Source texts of formatted documents
==========

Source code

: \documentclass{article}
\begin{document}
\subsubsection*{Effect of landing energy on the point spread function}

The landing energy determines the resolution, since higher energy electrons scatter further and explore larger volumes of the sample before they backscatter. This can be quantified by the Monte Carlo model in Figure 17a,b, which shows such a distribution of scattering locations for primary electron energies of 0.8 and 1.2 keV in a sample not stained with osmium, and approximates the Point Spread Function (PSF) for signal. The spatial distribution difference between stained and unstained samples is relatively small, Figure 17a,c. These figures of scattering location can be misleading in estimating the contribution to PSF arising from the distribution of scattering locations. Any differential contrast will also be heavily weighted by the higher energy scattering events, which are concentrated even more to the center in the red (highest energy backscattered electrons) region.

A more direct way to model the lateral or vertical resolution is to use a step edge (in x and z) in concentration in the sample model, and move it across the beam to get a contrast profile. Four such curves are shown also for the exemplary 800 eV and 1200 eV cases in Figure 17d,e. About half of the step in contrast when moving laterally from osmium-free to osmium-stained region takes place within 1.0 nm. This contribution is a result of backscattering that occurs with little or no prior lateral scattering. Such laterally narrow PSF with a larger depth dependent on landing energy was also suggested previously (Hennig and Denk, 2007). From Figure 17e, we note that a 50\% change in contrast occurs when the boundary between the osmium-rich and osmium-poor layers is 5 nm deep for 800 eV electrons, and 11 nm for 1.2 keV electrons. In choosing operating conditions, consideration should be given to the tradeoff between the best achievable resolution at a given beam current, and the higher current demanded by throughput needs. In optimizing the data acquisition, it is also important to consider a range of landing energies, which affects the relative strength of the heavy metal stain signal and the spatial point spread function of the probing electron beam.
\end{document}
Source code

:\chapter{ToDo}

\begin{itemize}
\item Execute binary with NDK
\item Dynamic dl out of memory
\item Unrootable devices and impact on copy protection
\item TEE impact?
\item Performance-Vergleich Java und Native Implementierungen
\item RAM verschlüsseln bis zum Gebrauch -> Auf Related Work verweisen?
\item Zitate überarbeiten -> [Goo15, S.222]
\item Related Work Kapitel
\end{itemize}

==========

What is needed is an exact restatement of every record above.

■ **Answer for the task**:
Source code

: \documentclass{article}
\begin{document}
\subsubsection*{Effect of landing energy on the point spread function}

The landing energy determines the resolution, since higher energy electrons scatter further and explore larger volumes of the sample before they backscatter. This can be quantified by the Monte Carlo model in Figure 17a,b, which shows such a distribution of scattering locations for primary electron energies of 0.8 and 1.2 keV in a sample not stained with osmium, and approximates the Point Spread Function (PSF) for signal. The spatial distribution difference between stained and unstained samples is relatively small, Figure 17a,c. These figures of scattering location can be misleading in estimating the contribution to PSF arising from the distribution of scattering locations. Any differential contrast will also be heavily weighted by the higher energy scattering events, which are concentrated even more to the center in the red (highest energy backscattered electrons) region.

A more direct way to model the lateral or vertical resolution is to use a step edge (in x and z) in concentration in the sample model, and move it across the beam to get a contrast profile. Four such curves are shown also for the exemplary 800 eV and 1200 eV cases in Figure 17d,e. About half of the step in contrast when moving laterally from osmium-free to osmium-stained region takes place within 1.0 nm. This contribution is a result of backscattering that occurs with little or no prior lateral scattering. Such laterally narrow PSF with a larger depth dependent on landing energy was also suggested previously (Hennig and Denk, 2007). From Figure 17e, we note that a 50\% change in contrast occurs when the boundary between the osmium-rich and osmium-poor layers is 5 nm deep for 800 eV electrons, and 11 nm for 1.2 keV electrons. In choosing operating conditions, consideration should be given to the tradeoff between the best achievable resolution at a given beam current, and the higher current demanded by throughput needs. In optimizing the data acquisition, it is also important to consider a range of landing energies, which affects the relative strength of the heavy metal stain signal and the spatial point spread function of the probing electron beam.
\end{document}
Source code

:\chapter{ToDo}

\begin{itemize}
\item Execute binary with NDK
\item Dynamic dl out of memory
\item Unrootable devices and impact on copy protection
\item TEE impact?
\item Performance-Vergleich Java und Native Implementierungen
\item RAM verschlüsseln bis zum Gebrauch -> Auf Related Work verweisen?
\item Zitate überarbeiten -> [Goo15, S.222]
\item Related Work Kapitel
\end{itemize}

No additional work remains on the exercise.